|Pickled Peppers #2|
I tend to pickle my peppers and have 2-5 of them per meal, depending on heat levels. Since it looks like I've got a lot of pickeling ahead of me, can anyone find any serious flaws in my pickling method? I may be going a little overboard on the (thermal) heat, but I am not sure.
First, I check all the chiles to make sure that none of them have any holes or blemishes. Nothing disgusts like finding half a worm on your plate after gnawing down a few chiles. I snip the ends of the chiles jalapeno or larger lengthwise to allow air out and pickling juices in. I usually do that in an X-shape, particularly for larger chiles.
I toss the lot into boiling water for 4-5 minutes to blanche them, leaving them in the hot water, but shutting off the gas after the time elapses. I carefully transfer them one at a time into a sterilized jar with a rubber seal and wire clamp. I make sure to drain any water out of each chile as I put them in and drain the water out of the jar once the jar is filled with chiles.

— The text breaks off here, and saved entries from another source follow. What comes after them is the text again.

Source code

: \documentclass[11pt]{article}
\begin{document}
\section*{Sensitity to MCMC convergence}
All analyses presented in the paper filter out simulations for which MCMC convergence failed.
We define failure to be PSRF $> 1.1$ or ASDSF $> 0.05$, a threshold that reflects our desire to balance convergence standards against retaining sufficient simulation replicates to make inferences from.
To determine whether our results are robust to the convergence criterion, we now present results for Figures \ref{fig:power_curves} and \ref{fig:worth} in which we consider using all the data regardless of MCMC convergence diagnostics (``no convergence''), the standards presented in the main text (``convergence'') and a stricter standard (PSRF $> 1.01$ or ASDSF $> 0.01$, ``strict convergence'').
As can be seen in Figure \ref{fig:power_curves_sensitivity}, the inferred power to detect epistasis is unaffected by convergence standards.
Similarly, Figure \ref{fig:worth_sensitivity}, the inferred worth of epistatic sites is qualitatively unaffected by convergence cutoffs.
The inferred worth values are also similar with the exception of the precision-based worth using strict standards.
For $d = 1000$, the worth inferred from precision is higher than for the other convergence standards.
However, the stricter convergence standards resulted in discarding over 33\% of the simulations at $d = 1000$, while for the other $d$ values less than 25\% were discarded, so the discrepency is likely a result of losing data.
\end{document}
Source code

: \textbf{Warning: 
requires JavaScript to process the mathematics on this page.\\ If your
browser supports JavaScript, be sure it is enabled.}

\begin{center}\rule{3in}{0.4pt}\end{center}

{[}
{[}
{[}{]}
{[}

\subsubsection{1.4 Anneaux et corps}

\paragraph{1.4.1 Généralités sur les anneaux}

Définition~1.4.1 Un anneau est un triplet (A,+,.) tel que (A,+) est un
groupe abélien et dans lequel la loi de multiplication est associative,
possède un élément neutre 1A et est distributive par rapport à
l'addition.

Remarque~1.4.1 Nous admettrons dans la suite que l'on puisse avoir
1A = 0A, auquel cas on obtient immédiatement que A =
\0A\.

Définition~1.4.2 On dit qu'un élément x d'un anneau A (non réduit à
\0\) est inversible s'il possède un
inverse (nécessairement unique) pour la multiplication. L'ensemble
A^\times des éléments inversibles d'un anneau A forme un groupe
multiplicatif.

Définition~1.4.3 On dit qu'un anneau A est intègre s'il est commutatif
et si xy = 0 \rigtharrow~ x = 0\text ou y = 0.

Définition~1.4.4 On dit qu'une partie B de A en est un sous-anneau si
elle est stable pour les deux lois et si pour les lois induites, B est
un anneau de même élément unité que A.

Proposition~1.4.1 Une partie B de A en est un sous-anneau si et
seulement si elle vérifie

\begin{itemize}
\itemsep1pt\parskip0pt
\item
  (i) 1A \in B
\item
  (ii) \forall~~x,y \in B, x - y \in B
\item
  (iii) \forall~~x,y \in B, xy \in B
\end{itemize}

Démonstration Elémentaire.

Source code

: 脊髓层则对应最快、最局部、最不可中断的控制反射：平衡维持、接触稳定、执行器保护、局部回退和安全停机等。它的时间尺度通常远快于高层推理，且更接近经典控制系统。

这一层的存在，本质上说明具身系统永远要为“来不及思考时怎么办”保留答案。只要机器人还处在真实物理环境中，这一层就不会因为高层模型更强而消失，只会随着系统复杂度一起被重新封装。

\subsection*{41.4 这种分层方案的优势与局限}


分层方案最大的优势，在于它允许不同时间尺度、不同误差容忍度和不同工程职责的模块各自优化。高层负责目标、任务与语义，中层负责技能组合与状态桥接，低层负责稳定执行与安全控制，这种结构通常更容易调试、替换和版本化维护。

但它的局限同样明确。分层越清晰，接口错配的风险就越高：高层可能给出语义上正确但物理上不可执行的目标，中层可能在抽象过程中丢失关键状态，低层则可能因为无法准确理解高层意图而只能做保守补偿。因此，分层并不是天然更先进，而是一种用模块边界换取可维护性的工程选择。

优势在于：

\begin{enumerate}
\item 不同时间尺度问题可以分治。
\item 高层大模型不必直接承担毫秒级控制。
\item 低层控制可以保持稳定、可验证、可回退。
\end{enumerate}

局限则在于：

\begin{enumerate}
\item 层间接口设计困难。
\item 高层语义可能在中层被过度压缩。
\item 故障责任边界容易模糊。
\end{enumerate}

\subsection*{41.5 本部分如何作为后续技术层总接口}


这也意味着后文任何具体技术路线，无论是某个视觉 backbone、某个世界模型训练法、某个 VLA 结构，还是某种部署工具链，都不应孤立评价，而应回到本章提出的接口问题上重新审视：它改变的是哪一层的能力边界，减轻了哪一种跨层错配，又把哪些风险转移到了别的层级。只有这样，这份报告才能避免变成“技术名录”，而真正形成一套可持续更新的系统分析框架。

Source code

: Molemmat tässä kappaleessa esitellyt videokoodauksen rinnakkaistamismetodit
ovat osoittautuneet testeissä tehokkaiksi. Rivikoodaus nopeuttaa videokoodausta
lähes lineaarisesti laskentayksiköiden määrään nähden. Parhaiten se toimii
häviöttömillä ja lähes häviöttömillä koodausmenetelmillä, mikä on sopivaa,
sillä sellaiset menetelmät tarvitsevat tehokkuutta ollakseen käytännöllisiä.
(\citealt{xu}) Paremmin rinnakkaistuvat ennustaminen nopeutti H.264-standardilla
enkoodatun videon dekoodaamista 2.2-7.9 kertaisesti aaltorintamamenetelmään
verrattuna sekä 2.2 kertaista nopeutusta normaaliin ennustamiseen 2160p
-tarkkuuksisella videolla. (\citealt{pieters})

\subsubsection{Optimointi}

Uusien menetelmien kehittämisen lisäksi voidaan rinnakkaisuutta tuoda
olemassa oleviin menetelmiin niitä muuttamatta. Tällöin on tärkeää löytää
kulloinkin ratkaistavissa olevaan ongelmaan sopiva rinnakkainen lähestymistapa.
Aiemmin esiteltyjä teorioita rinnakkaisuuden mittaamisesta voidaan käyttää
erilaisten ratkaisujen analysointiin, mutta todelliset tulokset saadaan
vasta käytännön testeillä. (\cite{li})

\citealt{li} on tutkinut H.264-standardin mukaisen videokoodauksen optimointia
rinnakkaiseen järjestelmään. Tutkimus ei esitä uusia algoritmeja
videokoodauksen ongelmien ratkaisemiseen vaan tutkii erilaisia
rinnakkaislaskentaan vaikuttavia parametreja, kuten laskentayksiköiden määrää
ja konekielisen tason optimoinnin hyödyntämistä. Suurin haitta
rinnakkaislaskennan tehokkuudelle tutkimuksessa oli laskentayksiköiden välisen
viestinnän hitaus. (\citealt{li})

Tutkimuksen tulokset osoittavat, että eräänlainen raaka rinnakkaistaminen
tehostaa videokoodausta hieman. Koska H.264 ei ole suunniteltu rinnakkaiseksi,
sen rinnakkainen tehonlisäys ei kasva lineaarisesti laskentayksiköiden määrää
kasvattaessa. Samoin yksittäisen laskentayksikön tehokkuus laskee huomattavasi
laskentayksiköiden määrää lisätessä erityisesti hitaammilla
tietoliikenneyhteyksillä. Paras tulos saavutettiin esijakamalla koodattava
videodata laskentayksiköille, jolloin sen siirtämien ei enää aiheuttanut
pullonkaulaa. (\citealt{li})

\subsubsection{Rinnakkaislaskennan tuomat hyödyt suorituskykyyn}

As the jars are usually about 2 liter/quarts, I use a little more than 1 liter/quart of 5% acidity, white distilled vinegar. I boil this with 1/2-3/4 cups of salt along with whole peppercorns, mustard seeds, or whatever seems to make me feel right at the time.
I take the boiling liquid and pour it over the chiles in the jar. I have to repeat this several times as I have to close the jar and move it around to allow air trapped in the chiles to bubble out. (For some reason, I always seem to end up with air in the top of the jar later anyway.)
After I have removed as much air as I can, I seal the jars and put them in a tub of water. I boil the sealed jars in water for 15 minutes to kill anything nasty that might have gotten in the chiles.
In the end, the chiles turn out milder than if they were just eaten off the plant, but I figure there is little likelihood of being poisoned by anything.